Jayewardene sounded bitter and threatened to seek help from Pakistan, China or America to thwart what he described as "India's double-face policy" to run with the hare and hunt with the hound . After ventilating his pent-up anger, he was relaxed and resumed smoking his cigar ("they are from Cuba. Fidel Castro sends me the consignment regularly").

"I shall have a military solution to what I believe is a military problem. After doing so, I shall tackle the political side," he said. I knew he was annoyed with India but still depended on it to improve relations with the Tamils in the North. I was anxious to know how far he was willing to accommodate the Tamils, possibly give provincial autonomy to the areas where the LTTE was strong. New Delhi had suggested this to him. But he never came to accept the suggestion because his was sold on the unitary form of government and did not want any trace of federal structure.

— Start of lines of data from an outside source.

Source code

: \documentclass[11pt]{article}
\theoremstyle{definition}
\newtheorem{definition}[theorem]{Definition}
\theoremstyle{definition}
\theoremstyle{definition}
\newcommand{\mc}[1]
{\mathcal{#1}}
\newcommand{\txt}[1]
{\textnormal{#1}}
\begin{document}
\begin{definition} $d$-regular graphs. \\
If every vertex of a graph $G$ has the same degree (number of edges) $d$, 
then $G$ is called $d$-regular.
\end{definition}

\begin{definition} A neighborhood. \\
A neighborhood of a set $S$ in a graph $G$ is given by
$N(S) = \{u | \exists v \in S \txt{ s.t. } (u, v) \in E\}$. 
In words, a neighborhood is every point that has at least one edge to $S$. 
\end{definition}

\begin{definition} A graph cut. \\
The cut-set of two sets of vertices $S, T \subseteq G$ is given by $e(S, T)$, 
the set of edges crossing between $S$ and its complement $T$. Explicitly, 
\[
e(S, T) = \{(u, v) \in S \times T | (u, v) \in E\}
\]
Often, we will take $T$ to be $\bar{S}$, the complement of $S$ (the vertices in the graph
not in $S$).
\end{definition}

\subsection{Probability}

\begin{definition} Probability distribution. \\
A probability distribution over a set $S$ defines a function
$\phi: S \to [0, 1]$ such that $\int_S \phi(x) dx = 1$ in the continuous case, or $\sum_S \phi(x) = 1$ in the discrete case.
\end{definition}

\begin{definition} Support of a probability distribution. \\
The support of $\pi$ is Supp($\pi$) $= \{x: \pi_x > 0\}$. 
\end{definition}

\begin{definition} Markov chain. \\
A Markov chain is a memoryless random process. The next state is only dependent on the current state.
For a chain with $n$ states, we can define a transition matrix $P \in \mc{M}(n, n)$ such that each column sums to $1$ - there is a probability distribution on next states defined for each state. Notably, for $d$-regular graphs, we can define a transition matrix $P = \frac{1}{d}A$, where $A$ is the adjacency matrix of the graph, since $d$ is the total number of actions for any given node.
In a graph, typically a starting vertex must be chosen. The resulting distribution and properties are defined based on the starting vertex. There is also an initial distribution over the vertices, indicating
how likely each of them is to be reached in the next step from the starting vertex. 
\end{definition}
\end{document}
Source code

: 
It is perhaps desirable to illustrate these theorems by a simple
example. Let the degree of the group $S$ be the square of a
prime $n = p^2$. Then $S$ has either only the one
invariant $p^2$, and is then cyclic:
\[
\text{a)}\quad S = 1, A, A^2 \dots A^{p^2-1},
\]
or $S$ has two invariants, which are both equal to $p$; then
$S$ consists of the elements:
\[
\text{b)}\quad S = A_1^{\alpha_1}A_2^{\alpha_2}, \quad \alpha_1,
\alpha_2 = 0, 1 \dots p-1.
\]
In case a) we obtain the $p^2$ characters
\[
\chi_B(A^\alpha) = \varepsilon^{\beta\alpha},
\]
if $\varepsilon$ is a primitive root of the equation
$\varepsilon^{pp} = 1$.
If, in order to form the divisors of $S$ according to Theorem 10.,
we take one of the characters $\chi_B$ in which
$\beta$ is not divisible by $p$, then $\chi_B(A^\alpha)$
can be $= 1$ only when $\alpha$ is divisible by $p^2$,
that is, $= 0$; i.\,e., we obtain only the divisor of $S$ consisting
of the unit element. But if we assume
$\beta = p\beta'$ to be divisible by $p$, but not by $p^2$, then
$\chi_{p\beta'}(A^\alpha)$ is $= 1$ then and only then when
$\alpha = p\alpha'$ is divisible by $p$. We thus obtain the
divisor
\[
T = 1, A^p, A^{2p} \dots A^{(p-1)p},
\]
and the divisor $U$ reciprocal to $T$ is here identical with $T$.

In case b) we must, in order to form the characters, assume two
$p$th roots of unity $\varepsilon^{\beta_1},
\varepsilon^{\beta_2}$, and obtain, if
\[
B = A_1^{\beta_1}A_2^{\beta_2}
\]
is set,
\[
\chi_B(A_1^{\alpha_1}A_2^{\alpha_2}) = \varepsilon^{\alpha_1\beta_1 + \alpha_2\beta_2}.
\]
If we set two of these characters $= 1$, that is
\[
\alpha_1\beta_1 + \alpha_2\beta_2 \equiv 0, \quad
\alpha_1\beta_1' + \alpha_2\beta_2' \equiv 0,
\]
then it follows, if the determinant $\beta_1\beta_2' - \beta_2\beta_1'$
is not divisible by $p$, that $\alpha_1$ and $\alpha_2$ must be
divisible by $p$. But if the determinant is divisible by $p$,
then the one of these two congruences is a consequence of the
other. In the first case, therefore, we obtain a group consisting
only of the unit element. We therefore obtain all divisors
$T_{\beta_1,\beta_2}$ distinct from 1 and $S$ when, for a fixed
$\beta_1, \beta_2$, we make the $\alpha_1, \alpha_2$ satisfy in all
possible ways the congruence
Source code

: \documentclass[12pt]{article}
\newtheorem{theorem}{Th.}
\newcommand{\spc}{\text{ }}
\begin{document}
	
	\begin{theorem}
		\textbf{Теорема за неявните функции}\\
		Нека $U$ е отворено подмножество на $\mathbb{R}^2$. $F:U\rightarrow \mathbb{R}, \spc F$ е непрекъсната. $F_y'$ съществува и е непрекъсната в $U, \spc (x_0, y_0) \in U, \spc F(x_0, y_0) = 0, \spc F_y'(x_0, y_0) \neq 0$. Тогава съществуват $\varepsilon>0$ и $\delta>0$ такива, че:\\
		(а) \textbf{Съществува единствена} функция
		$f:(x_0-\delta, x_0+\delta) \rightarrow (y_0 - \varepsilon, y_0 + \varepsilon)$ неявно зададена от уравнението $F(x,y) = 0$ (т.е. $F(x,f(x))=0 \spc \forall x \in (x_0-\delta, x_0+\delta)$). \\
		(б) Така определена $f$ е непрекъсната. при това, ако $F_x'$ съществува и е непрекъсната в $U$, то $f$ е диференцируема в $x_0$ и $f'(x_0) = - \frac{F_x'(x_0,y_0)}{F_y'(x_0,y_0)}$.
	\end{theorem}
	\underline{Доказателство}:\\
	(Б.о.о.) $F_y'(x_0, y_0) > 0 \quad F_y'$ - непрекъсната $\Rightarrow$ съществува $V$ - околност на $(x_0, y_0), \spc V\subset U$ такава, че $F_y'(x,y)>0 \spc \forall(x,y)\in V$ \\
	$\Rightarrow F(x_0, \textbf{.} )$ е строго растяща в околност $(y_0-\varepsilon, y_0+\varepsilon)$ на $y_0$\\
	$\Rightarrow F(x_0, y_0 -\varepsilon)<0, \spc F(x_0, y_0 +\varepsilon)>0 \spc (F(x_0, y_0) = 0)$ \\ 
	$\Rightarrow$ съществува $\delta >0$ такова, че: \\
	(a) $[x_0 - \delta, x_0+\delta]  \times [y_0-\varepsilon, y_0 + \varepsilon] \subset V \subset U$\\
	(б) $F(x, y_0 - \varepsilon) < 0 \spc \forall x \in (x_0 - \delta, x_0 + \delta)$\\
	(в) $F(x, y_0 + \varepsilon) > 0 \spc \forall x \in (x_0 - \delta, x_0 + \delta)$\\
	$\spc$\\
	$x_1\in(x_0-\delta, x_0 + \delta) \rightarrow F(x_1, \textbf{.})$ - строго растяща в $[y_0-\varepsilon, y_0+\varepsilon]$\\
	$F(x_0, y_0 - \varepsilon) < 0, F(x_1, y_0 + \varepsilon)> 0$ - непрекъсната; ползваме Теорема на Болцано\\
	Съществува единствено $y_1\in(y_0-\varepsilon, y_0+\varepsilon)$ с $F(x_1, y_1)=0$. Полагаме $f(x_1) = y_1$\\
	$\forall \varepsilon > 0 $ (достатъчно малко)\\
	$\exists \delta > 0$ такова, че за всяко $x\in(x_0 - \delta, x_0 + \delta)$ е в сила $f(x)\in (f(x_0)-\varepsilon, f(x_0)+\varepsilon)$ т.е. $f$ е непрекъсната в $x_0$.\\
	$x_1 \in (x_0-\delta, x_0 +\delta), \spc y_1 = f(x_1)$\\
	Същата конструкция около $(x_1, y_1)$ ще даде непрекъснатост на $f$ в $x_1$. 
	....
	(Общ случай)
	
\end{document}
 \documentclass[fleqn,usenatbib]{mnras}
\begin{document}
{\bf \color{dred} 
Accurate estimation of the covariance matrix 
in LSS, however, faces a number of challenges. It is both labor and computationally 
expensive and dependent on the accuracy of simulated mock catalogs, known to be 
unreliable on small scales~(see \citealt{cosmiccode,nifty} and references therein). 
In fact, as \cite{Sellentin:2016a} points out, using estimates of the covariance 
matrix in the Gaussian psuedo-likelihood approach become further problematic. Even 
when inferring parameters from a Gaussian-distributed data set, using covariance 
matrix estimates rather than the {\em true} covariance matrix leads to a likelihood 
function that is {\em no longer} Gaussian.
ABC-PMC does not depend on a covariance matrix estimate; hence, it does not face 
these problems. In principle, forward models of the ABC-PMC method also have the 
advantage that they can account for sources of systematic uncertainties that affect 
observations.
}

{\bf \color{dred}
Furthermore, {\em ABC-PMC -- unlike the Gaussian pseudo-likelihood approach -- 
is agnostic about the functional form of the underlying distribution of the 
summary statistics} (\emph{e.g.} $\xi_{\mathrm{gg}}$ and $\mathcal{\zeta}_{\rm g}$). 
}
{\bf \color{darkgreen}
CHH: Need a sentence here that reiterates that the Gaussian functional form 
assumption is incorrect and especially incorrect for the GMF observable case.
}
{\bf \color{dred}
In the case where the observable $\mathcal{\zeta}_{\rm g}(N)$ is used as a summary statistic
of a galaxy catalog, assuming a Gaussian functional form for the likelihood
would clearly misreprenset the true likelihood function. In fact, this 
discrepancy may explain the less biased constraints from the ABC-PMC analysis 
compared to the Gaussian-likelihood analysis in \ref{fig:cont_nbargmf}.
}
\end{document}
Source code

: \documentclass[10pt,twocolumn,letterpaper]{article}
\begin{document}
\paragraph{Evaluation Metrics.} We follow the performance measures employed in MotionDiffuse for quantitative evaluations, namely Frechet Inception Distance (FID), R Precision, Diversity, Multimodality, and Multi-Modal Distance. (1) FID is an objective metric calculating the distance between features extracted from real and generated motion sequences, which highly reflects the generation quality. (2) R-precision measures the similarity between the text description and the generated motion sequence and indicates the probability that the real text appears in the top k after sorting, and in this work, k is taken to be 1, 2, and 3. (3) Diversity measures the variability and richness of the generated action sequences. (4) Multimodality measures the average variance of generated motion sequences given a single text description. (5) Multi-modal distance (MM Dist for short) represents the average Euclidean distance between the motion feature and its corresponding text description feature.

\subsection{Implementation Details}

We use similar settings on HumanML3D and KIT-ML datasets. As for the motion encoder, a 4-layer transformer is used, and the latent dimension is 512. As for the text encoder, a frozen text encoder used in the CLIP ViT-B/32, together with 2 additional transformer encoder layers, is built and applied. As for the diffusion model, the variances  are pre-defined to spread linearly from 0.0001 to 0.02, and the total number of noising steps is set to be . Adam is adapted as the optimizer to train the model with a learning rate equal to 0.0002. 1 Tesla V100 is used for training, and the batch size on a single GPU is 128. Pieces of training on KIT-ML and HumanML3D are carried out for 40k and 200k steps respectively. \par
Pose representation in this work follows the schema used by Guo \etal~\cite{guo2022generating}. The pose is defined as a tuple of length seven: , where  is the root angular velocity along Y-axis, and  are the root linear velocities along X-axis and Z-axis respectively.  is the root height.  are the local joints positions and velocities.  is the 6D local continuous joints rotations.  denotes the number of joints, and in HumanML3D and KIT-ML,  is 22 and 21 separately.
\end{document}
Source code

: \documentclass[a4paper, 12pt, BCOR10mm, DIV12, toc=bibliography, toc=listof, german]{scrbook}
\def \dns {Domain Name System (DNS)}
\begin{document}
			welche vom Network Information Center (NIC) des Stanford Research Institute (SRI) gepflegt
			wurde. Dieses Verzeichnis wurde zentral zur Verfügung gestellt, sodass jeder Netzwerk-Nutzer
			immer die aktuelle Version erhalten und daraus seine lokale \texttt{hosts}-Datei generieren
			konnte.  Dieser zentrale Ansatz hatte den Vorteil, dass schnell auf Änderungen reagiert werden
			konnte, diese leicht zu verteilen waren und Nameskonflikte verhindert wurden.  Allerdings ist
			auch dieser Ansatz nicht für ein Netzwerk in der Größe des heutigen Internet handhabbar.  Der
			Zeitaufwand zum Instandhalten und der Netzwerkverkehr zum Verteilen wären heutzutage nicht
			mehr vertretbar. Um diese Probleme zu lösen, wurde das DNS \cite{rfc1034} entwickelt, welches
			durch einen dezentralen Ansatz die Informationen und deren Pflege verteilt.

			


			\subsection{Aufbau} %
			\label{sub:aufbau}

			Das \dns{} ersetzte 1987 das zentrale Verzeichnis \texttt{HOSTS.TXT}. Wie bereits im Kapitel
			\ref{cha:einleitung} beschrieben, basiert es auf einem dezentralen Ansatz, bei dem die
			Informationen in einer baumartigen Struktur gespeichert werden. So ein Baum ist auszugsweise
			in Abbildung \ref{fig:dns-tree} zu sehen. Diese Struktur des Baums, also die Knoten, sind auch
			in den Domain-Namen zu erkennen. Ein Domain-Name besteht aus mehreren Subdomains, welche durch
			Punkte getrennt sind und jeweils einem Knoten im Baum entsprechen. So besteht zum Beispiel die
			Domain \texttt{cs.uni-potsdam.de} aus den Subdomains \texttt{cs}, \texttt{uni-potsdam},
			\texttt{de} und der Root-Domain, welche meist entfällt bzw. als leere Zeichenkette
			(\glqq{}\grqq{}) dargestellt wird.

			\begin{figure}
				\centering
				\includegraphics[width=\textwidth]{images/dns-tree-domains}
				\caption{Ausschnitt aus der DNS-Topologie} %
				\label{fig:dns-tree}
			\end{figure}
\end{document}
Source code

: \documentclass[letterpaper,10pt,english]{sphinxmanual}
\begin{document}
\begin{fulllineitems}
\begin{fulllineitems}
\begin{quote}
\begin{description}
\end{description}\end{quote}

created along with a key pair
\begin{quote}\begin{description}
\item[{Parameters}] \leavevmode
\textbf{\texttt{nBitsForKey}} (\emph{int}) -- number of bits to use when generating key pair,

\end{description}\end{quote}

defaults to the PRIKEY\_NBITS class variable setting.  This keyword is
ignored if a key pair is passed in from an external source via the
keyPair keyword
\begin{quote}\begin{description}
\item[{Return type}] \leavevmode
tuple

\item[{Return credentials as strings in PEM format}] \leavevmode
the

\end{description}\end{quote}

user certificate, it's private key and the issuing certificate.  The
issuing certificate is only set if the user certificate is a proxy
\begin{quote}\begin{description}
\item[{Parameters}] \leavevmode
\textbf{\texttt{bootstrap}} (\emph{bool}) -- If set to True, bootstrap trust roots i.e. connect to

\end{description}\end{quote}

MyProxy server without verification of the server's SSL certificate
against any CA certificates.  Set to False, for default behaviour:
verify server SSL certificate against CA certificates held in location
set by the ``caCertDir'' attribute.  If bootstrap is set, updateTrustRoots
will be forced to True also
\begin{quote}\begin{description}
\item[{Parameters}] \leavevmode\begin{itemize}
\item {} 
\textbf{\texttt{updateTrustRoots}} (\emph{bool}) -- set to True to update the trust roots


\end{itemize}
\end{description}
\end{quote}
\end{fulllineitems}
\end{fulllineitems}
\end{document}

He believed in force and felt that if India were to stay away, he would succeed militarily and crush the LTTE's 'insurgency'. Whenever he mentioned a solution, he only talked in terms of military action and 'foreign assistance'. He made no secret of the fact that he was training a large contingent in Pakistan and Israel. His child-like belief was that once he had trained his army, he would be able to eliminate Eelam. Yet he was willing to come to some settlement because he knew that India would not leave the Eelam supporters in lurch.

What surprised me was when Jayewardene said that he was all for devolving power to the Tamils. But there were many ifs and buts. The Tamils could not have any share in the law and order machinery.

All the time Jayewardene asked me about New Delhi's attitude. He was struck by Rajiv Gandhi's gesture of removing a rigid G.Parthasarathi from the talks and putting Foreign Secretary Romesh Bhandari in his place (Jayewardene had expressed distrust in GP who had put pressure on Rajiv Gandhi not to remove him because he (GP) had the confidence of Tamil leaders in India).

On my return, I gave the gist of my interview with Jayewardene to Dixit. I could never know what was so urgent or so important in the interview but Dixit scurried a message to Rajiv Gandhi. New Delhi already knew that Jayewardene was training his troops in Pakistan and Israel. This couldn't be the reason for Dixit's SOS. Probably, Jayewardene's observations that Rajiv Gandhi could lead the region struck Dixit as something favourable and a starting point of talks with Jayewardene.

Following the publication of Jayewardene's interview, there was optimism in India. New Delhi intensified its efforts to span the distance between the LTTE and the Sri Lankan government. Ultimately, Colombo was able to persuade New Delhi to send its forces, the Indian Peace Keeping Force (IPKF). It was a failure. Dixit had misread the Sri Lankan message. However, it made India wiser. It decided to not to get involved in the affairs of Sri Lanka any further. It still has not.